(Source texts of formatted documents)
━━━━━━━━
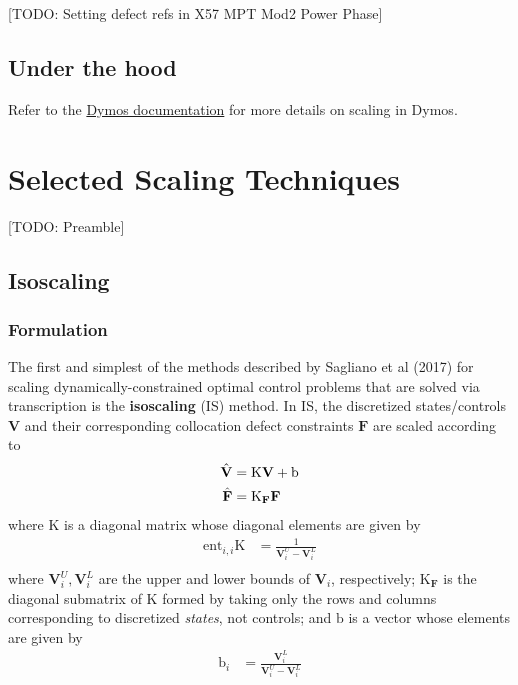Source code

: \documentclass{article}
\begin{document}
[TODO: Setting defect refs in X57 MPT Mod2 Power Phase]

\subsection*{Under the hood}

Refer to the \href{https://openmdao.github.io/dymos/index.html}{Dymos documentation} for more details on scaling in Dymos.

\newpage
\section{Selected Scaling Techniques}

[TODO: Preamble]

\subsection*{Isoscaling}

\subsubsection*{Formulation}

The first and simplest of the methods described by Sagliano et al (2017) for scaling dynamically-constrained optimal control problems that are solved via transcription is the \textbf{isoscaling} (IS) method. In IS, the discretized states/controls $\textbf{V}$ and their corresponding collocation defect constraints $\textbf{F}$ are scaled according to
\begin{align*}
    \Hat{\textbf{V}} &= \text{K} \textbf{V} + \text{b} \\
    \Hat{\textbf{F}} &= \text{K}_\textbf{F} \textbf{F}
\end{align*}
where $\text{K}$ is a diagonal matrix whose diagonal elements are given by
\begin{align*}
    \text{ent}_{i,i} \text{K} &= \frac{1}{\textbf{V}_i^U - \textbf{V}_i^L} \\
\end{align*}
where $\textbf{V}_i^U, \textbf{V}_i^L$ are the upper and lower bounds of $\textbf{V}_i$, respectively; $\text{K}_\textbf{F}$ is the diagonal submatrix of $\text{K}$ formed by taking only the rows and columns corresponding to discretized \textit{states}, not controls; and $\text{b}$ is a vector whose elements are given by
\begin{align*}
    \text{b}_i &= \frac{\textbf{V}_i^L}{\textbf{V}_i^U - \textbf{V}_i^L}
\end{align*}
\end{document}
━━━━━━━━
• TASK GOAL
Every record must be transcribed faithfully, with no picture carried over.

• OUTPUT FOR THIS EXERCISE
Source code

: \documentclass{article}
\begin{document}
[TODO: Setting defect refs in X57 MPT Mod2 Power Phase]

\subsection*{Under the hood}

Refer to the \href{https://openmdao.github.io/dymos/index.html}{Dymos documentation} for more details on scaling in Dymos.

\newpage
\section{Selected Scaling Techniques}

[TODO: Preamble]

\subsection*{Isoscaling}

\subsubsection*{Formulation}

The first and simplest of the methods described by Sagliano et al (2017) for scaling dynamically-constrained optimal control problems that are solved via transcription is the \textbf{isoscaling} (IS) method. In IS, the discretized states/controls $\textbf{V}$ and their corresponding collocation defect constraints $\textbf{F}$ are scaled according to
\begin{align*}
    \Hat{\textbf{V}} &= \text{K} \textbf{V} + \text{b} \\
    \Hat{\textbf{F}} &= \text{K}_\textbf{F} \textbf{F}
\end{align*}
where $\text{K}$ is a diagonal matrix whose diagonal elements are given by
\begin{align*}
    \text{ent}_{i,i} \text{K} &= \frac{1}{\textbf{V}_i^U - \textbf{V}_i^L} \\
\end{align*}
where $\textbf{V}_i^U, \textbf{V}_i^L$ are the upper and lower bounds of $\textbf{V}_i$, respectively; $\text{K}_\textbf{F}$ is the diagonal submatrix of $\text{K}$ formed by taking only the rows and columns corresponding to discretized \textit{states}, not controls; and $\text{b}$ is a vector whose elements are given by
\begin{align*}
    \text{b}_i &= \frac{\textbf{V}_i^L}{\textbf{V}_i^U - \textbf{V}_i^L}
\end{align*}
\end{document}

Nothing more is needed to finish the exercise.